O problema está exatamente aí: um candidato que resolva lançar seu nome apelando exclusivamente aos votos dos alunos e com ataques frontais a direitos e conquistas de funcionários e professores, manejando a idéia batida de que funcionário público não trabalha, que só enrola, tem sim chances reais de atrair uma parte importante do eleitorado mais conservador e, eleito, fazer uma gestão intransigente e tumultuada, com achaques aos colegas e corte de benefícios conquistados com muita luta.

Um cenário de crise institucional, paralisações e greves como resultado de um processo eleitoral que desconsidere as particularidades da cada um dos três segmentos eleitorais, torna-se real. Se isso é democracia, o equilíbrio dos poderes é de fato uma falácia e, portanto, cabe abandoná-lo para em seu lugar assumir um modelo de plebiscito constante e generalizado.

Há que se observar, entretanto, que os votos dos alunos está subestimado e valer apenas 1/17 do voto de um funcionário não tem sido uma experiência saudável nas últimas eleições da UESB. Reduzir, via voto universal, o funcionário a 5 ou 6% do peso eleitoral tampouco será. Caso venha a se confirmar mesmo a vitória eleitoral do austero e sempre acessível Prof. Paulo Cairo, com um CONSU (o parlamento da UESB) renovado e ampliado, é possível apresentar um estudo minucioso ao novo reitor com a seguinte proporcionalidade: voto paritário com metade do peso dos votos vindo dos estudantes e a outra metade, indistintamente, vindo dos servidores. Nessa categoria de servidores entram funcionários efetivos e professores efetivos e substitutos votando juntos e tendo o mesmo peso de um voto para cada servidor no campo dos 50% que lhes cabe. Seria educativo, inclusive, dirimir nas eleições essa distinção entre funcionários e docentes, haja vista que o professor é também um funcionário da universidade. Muito pessoalmente convivo e vejo os funcionários como meus colegas de trabalho, que partilham de um ethos parecido e enfrentam dificuldades semelhantes na lida diária da construção do ensino superior. Sofremos as mesmas agruras impostas pelo governo do estado e o corte de verbas nos atinge igualmente.
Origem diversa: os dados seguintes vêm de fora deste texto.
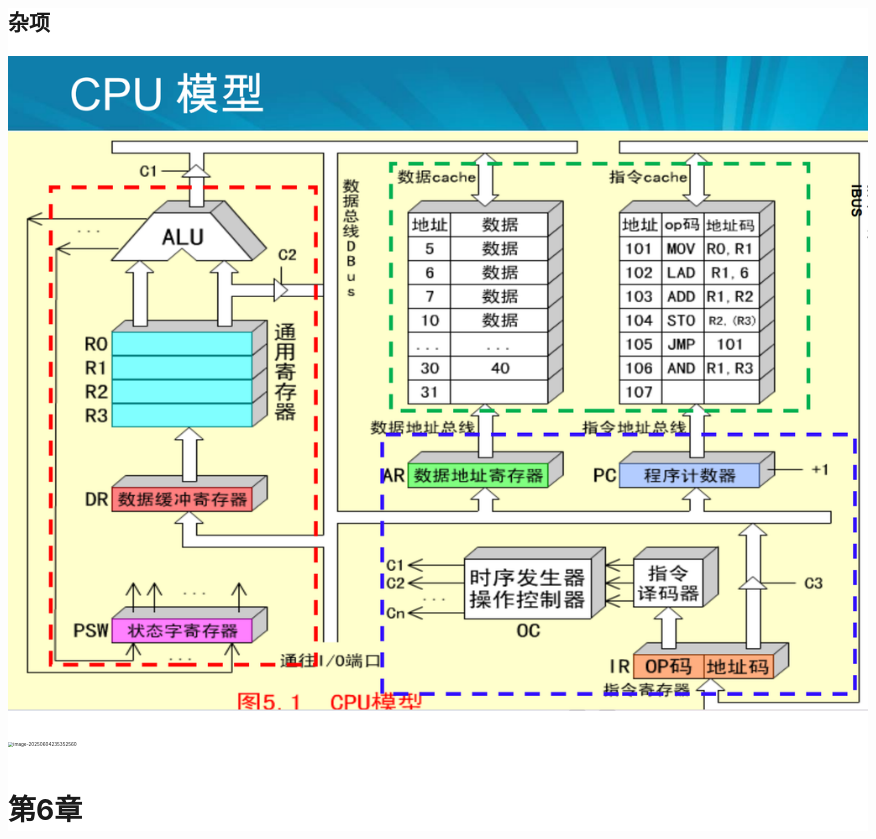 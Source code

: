 


## 杂项

![image-20250604232623473](_计组总复习/image-20250604232623473.png)



<img src="_计组总复习/image-20250604235352560.png" alt="image-20250604235352560" style="zoom:33%;" />

# 第6章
Creio que aprovado esse modelo, nos precaveríamos de ter um candidato eleito por apenas uma categoria, mas ao mesmo tempo a instituição receberia a necessária lufada de ar fresco que o idealismo e o compromisso da maior parte dos estudantes poderia oferecer na eleição para reitor. O resto, para mim é só artifício de quem quer ganhar todos os votos dos estudantes prometendo-lhes o que talvez nem os próprios estudantes queiram: decidir sozinhos como e quem deve gerir a universidade. Talvez eles mesmos saibam dos riscos de aparecer um candidato voluntarista, com um discurso fascista, contra professores, contra funcionários, ou com um discurso extremista contra cotas étnicas e sociais, por exemplo. Para isso precisará, talvez, receber seus 20 a 25% de votos e ganhar a parada.

Como se pode notar, o caso exige muita reflexão.

Matheus Silveira Lima (36), mestre em Ciência Política e Doutor em Sociologia é professor da UESB desde 2004 e autor dos livros “Um estudo da ordem privada” (2011) e “Portugal e o iberismo no pensamento brasileiro” (2014).